Class Descriptions
Blackbird Mat Pilates
Mat Pilates utilizes breathing patterns and specific exercises performed in a controlled, precise manner. Your body weight acts as the primary source of resistance to build core strength and spinal stability. Learn to activate your deep core muscles in each movement for optimal strength and improve your muscle tone, body balance, spinal support, low back health, sports performance, and body-mind awareness.
Blackbird Pilates is a style of contemporary mat Pilates that combines classical mat Pilates as taught by Joseph Pilates combined with exercises learned from and inspired by Adrea’s favorite contemporary Pilates mentors.
PROPS RECOMMENDED: A mat for your body and a blanket to pad your knees or tailbone if needed. Some classes use a 9” Fitness Ball (a ball with some squish) or a Pilates Ring (also known as Magic Circle).
Vinyasa 1/2
Vinyasa 1/2 is appropriate for those newer to Vinyasa and those looking to level up on their poses and challenge themselves. Vinyasa focuses on integrating breath and movement, awareness and alignment, and strength and flexibility. We start with a slow warm-up to connect to our bodies and breath. The middle portion is a more vigorous standing flow and then we take it down a notch with some seated postures before cooling the body down and enjoying Savasana. All are welcome but best suited for those who are already comfortably active.
SUGGESTED PROPS: a yoga mat or rug, yoga blocks (can substitute stacks of books or small firm pillows), a blanket of any type, strap (can substitute scarf or belt).
Blackbird Barre
Blackbird Barre is a style of Barre class created by Adrea Reed, the founder of Blackbird Pilates Etc. She has combined her ten years of ballet training with the modern variations of Barre classes to create her own style of movement. In Blackbird Barre you will do a series of exercises that focus on strengthening the muscles in your legs and core, and enhance the grace of your motion.
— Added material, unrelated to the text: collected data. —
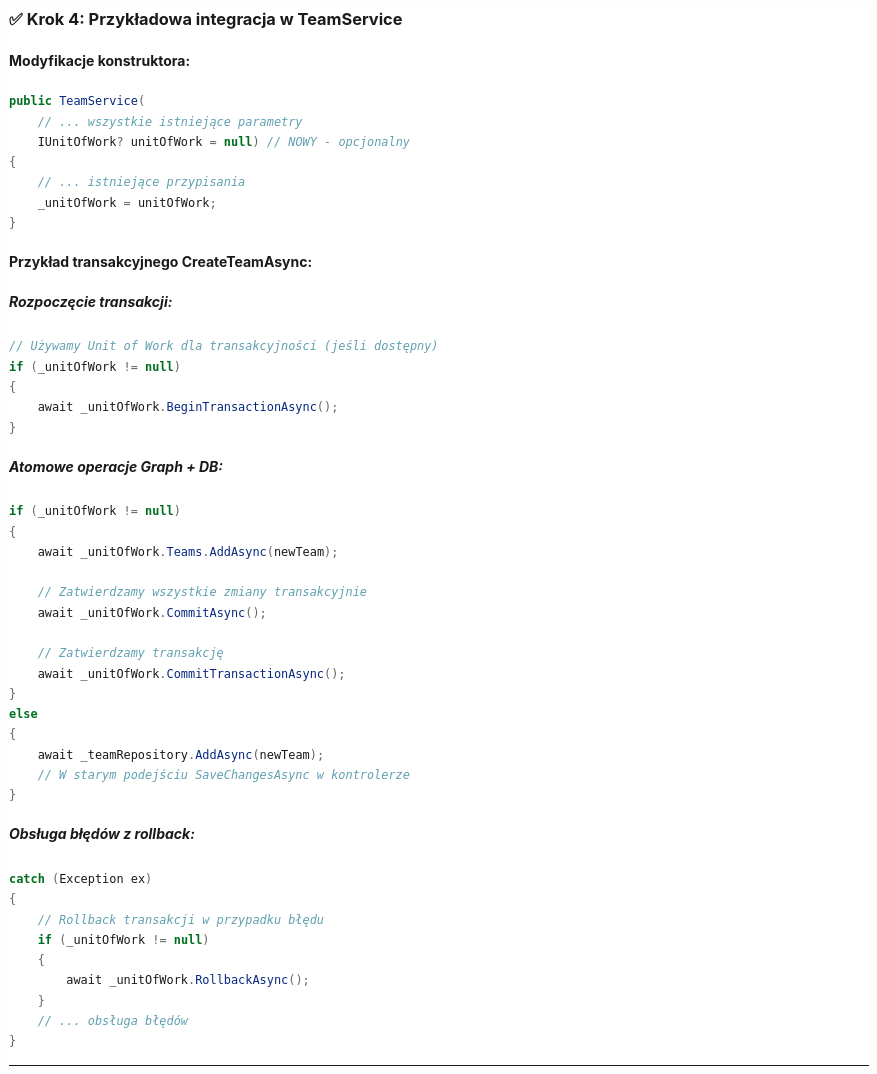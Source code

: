 
### ✅ **Krok 4: Przykładowa integracja w TeamService**

#### **Modyfikacje konstruktora:**
```csharp
public TeamService(
    // ... wszystkie istniejące parametry
    IUnitOfWork? unitOfWork = null) // NOWY - opcjonalny
{
    // ... istniejące przypisania
    _unitOfWork = unitOfWork;
}
```

#### **Przykład transakcyjnego CreateTeamAsync:**

##### **Rozpoczęcie transakcji:**
```csharp
// Używamy Unit of Work dla transakcyjności (jeśli dostępny)
if (_unitOfWork != null)
{
    await _unitOfWork.BeginTransactionAsync();
}
```

##### **Atomowe operacje Graph + DB:**
```csharp
if (_unitOfWork != null)
{
    await _unitOfWork.Teams.AddAsync(newTeam);
    
    // Zatwierdzamy wszystkie zmiany transakcyjnie
    await _unitOfWork.CommitAsync();
    
    // Zatwierdzamy transakcję
    await _unitOfWork.CommitTransactionAsync();
}
else
{
    await _teamRepository.AddAsync(newTeam);
    // W starym podejściu SaveChangesAsync w kontrolerze
}
```

##### **Obsługa błędów z rollback:**
```csharp
catch (Exception ex)
{
    // Rollback transakcji w przypadku błędu
    if (_unitOfWork != null)
    {
        await _unitOfWork.RollbackAsync();
    }
    // ... obsługa błędów
}
```

---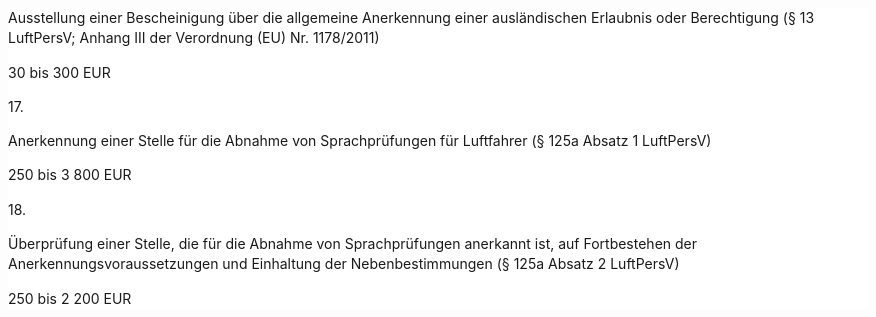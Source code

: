 Ausstellung einer Bescheinigung über die allgemeine Anerkennung einer
ausländischen Erlaubnis oder Berechtigung (§ 13 LuftPersV; Anhang III
der Verordnung (EU) Nr. 1178/2011)

</td>

<td style align="right" valign="bottom" charoff="50">

30 bis 300 EUR

</td>

</tr>

<tr>

<td style align="left" valign="top" charoff="50">

17\.

</td>

<td style colspan="2" align="justify" valign="top" charoff="50">

Anerkennung einer Stelle für die Abnahme von Sprachprüfungen für
Luftfahrer (§ 125a Absatz 1 LuftPersV)

</td>

<td style align="right" valign="bottom" charoff="50">

250 bis 3 800 EUR

</td>

</tr>

<tr>

<td style align="left" valign="top" charoff="50">

18\.

</td>

<td style colspan="2" align="justify" valign="top" charoff="50">

Überprüfung einer Stelle, die für die Abnahme von Sprachprüfungen
anerkannt ist, auf Fortbestehen der Anerkennungsvoraussetzungen und
Einhaltung der Nebenbestimmungen (§ 125a Absatz 2 LuftPersV)

</td>

<td style align="right" valign="bottom" charoff="50">

250 bis 2 200 EUR

</td>

</tr>

<tr>

<td style align="left" valign="top" charoff="50">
PROPS RECOMMENDED: A barre or chair, or railing of some kind to hold on to. Most of the class is done standing but some exercises are done on the ground so a mat or blanket to pad the knees is recommended. Non-slip socks are not required but are recommended if you feel you are slipping.
Hatha/Vinyasa 1.5
Hatha yoga is the fundamental system of yoga that focuses on the pairing of poses/asanas with breathing techniques/pranayama. It focuses on flowing the breath while holding static postures for a longer period of time. Traditionally a Hatha yoga practice is done to prepare the body and mind for a deep meditation.
In this class we combine the more vigorous Vinyasa flow sequences with the longer stable holds of traditional Hatha. Practice will finish with a long Savasana.
Level 1.5 is appropriate for beginners to yoga who are fairly active in their life already or for yoga practitioners who want to level up and deepen their practice.
Yoga Sculpt
Yoga Sculpt blends traditional yoga poses with small weight exercises. We utilize classic yoga warm-up's and cool-down's, as well as the occasional Sun Salutation, and finish with a restorative Savasana. Exercises include yoga, weights, core activation, and overall body strengthening movements. All are welcome. The movement is challenging so ideal for those already fairly active.
PROPS RECOMMENDED: Two small weights are ideal, 2-10lbs each. If you do not have weights, you can use yoga blocks, books, cans, or water bottles instead.